What to work on
Down to the last line, reproduce the data that follows, but skip the pictures.

----- Data for the task

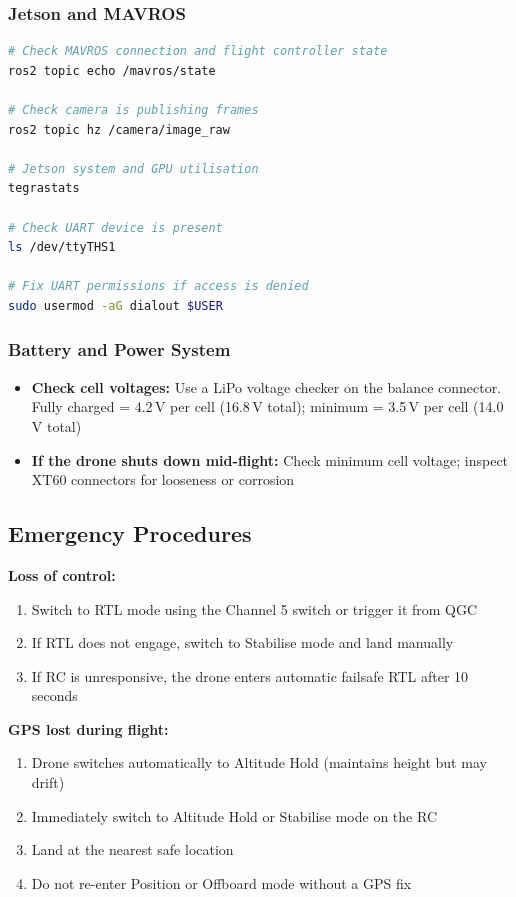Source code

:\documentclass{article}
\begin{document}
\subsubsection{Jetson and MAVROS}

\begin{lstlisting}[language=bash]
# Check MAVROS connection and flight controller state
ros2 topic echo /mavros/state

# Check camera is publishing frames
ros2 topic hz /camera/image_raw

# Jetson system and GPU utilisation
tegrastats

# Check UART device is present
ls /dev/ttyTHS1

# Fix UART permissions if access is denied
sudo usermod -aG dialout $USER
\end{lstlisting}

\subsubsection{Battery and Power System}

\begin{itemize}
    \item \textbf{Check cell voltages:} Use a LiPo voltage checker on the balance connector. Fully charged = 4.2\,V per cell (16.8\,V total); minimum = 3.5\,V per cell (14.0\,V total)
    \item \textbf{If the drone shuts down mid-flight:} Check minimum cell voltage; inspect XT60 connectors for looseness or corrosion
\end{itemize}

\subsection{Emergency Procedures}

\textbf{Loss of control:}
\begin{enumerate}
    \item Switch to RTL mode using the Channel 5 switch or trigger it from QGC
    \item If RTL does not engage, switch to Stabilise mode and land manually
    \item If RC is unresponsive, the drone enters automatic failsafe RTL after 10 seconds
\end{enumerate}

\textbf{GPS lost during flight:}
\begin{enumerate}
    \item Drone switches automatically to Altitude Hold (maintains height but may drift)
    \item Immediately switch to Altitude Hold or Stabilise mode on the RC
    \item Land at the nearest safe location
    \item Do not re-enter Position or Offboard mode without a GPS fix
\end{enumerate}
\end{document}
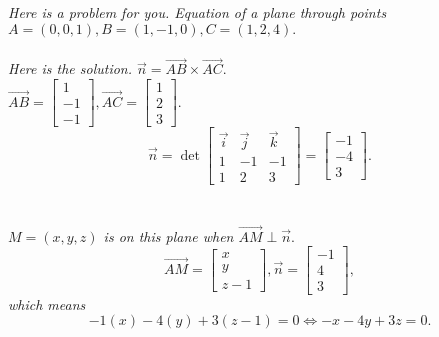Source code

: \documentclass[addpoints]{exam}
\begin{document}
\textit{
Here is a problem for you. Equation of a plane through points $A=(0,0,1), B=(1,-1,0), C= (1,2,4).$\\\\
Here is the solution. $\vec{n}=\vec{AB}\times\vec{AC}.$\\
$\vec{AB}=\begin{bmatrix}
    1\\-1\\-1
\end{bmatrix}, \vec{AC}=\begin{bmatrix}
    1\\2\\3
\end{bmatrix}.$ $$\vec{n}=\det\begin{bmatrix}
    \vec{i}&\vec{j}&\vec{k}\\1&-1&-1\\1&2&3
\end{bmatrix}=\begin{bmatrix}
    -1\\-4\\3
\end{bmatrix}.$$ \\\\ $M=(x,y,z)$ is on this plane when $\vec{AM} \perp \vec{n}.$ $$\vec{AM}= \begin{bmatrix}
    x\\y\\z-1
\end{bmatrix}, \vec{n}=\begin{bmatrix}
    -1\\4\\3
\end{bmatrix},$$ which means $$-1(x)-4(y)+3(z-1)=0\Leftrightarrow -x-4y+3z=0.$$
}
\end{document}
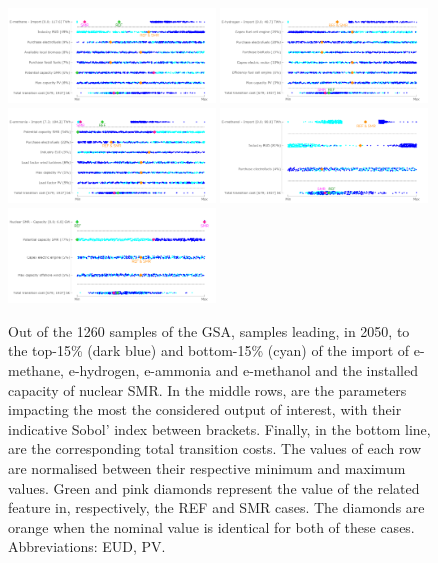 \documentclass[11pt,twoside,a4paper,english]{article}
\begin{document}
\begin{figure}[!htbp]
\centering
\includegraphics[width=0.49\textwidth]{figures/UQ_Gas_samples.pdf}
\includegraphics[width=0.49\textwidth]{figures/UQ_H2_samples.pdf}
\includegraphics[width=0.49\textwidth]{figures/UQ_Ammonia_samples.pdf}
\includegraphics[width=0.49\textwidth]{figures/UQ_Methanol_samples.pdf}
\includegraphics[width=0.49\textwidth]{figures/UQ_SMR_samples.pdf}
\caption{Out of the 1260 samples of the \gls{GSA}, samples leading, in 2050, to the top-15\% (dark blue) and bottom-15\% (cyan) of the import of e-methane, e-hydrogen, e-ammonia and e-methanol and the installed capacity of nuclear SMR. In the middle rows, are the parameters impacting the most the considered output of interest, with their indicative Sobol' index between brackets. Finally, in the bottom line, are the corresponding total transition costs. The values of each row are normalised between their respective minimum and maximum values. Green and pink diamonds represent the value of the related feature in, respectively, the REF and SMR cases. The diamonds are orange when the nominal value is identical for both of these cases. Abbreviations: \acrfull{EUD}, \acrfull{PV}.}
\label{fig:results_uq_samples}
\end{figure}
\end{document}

----------

Final answer
Source code

:\documentclass{article}
\begin{document}
\subsubsection{Jetson and MAVROS}

\begin{lstlisting}[language=bash]
# Check MAVROS connection and flight controller state
ros2 topic echo /mavros/state

# Check camera is publishing frames
ros2 topic hz /camera/image_raw

# Jetson system and GPU utilisation
tegrastats

# Check UART device is present
ls /dev/ttyTHS1

# Fix UART permissions if access is denied
sudo usermod -aG dialout $USER
\end{lstlisting}

\subsubsection{Battery and Power System}

\begin{itemize}
    \item \textbf{Check cell voltages:} Use a LiPo voltage checker on the balance connector. Fully charged = 4.2\,V per cell (16.8\,V total); minimum = 3.5\,V per cell (14.0\,V total)
    \item \textbf{If the drone shuts down mid-flight:} Check minimum cell voltage; inspect XT60 connectors for looseness or corrosion
\end{itemize}

\subsection{Emergency Procedures}

\textbf{Loss of control:}
\begin{enumerate}
    \item Switch to RTL mode using the Channel 5 switch or trigger it from QGC
    \item If RTL does not engage, switch to Stabilise mode and land manually
    \item If RC is unresponsive, the drone enters automatic failsafe RTL after 10 seconds
\end{enumerate}

\textbf{GPS lost during flight:}
\begin{enumerate}
    \item Drone switches automatically to Altitude Hold (maintains height but may drift)
    \item Immediately switch to Altitude Hold or Stabilise mode on the RC
    \item Land at the nearest safe location
    \item Do not re-enter Position or Offboard mode without a GPS fix
\end{enumerate}
\end{document}
Source code

: \documentclass[addpoints]{exam}
\begin{document}
\textit{
Here is a problem for you. Equation of a plane through points $A=(0,0,1), B=(1,-1,0), C= (1,2,4).$\\\\
Here is the solution. $\vec{n}=\vec{AB}\times\vec{AC}.$\\
$\vec{AB}=\begin{bmatrix}
    1\\-1\\-1
\end{bmatrix}, \vec{AC}=\begin{bmatrix}
    1\\2\\3
\end{bmatrix}.$ $$\vec{n}=\det\begin{bmatrix}
    \vec{i}&\vec{j}&\vec{k}\\1&-1&-1\\1&2&3
\end{bmatrix}=\begin{bmatrix}
    -1\\-4\\3
\end{bmatrix}.$$ \\\\ $M=(x,y,z)$ is on this plane when $\vec{AM} \perp \vec{n}.$ $$\vec{AM}= \begin{bmatrix}
    x\\y\\z-1
\end{bmatrix}, \vec{n}=\begin{bmatrix}
    -1\\4\\3
\end{bmatrix},$$ which means $$-1(x)-4(y)+3(z-1)=0\Leftrightarrow -x-4y+3z=0.$$
}
\end{document}
 \documentclass[11pt,twoside,a4paper,english]{article}
\begin{document}
\begin{figure}[!htbp]
\centering
\includegraphics[width=0.49\textwidth]{figures/UQ_Gas_samples.pdf}
\includegraphics[width=0.49\textwidth]{figures/UQ_H2_samples.pdf}
\includegraphics[width=0.49\textwidth]{figures/UQ_Ammonia_samples.pdf}
\includegraphics[width=0.49\textwidth]{figures/UQ_Methanol_samples.pdf}
\includegraphics[width=0.49\textwidth]{figures/UQ_SMR_samples.pdf}
\caption{Out of the 1260 samples of the \gls{GSA}, samples leading, in 2050, to the top-15\% (dark blue) and bottom-15\% (cyan) of the import of e-methane, e-hydrogen, e-ammonia and e-methanol and the installed capacity of nuclear SMR. In the middle rows, are the parameters impacting the most the considered output of interest, with their indicative Sobol' index between brackets. Finally, in the bottom line, are the corresponding total transition costs. The values of each row are normalised between their respective minimum and maximum values. Green and pink diamonds represent the value of the related feature in, respectively, the REF and SMR cases. The diamonds are orange when the nominal value is identical for both of these cases. Abbreviations: \acrfull{EUD}, \acrfull{PV}.}
\label{fig:results_uq_samples}
\end{figure}
\end{document}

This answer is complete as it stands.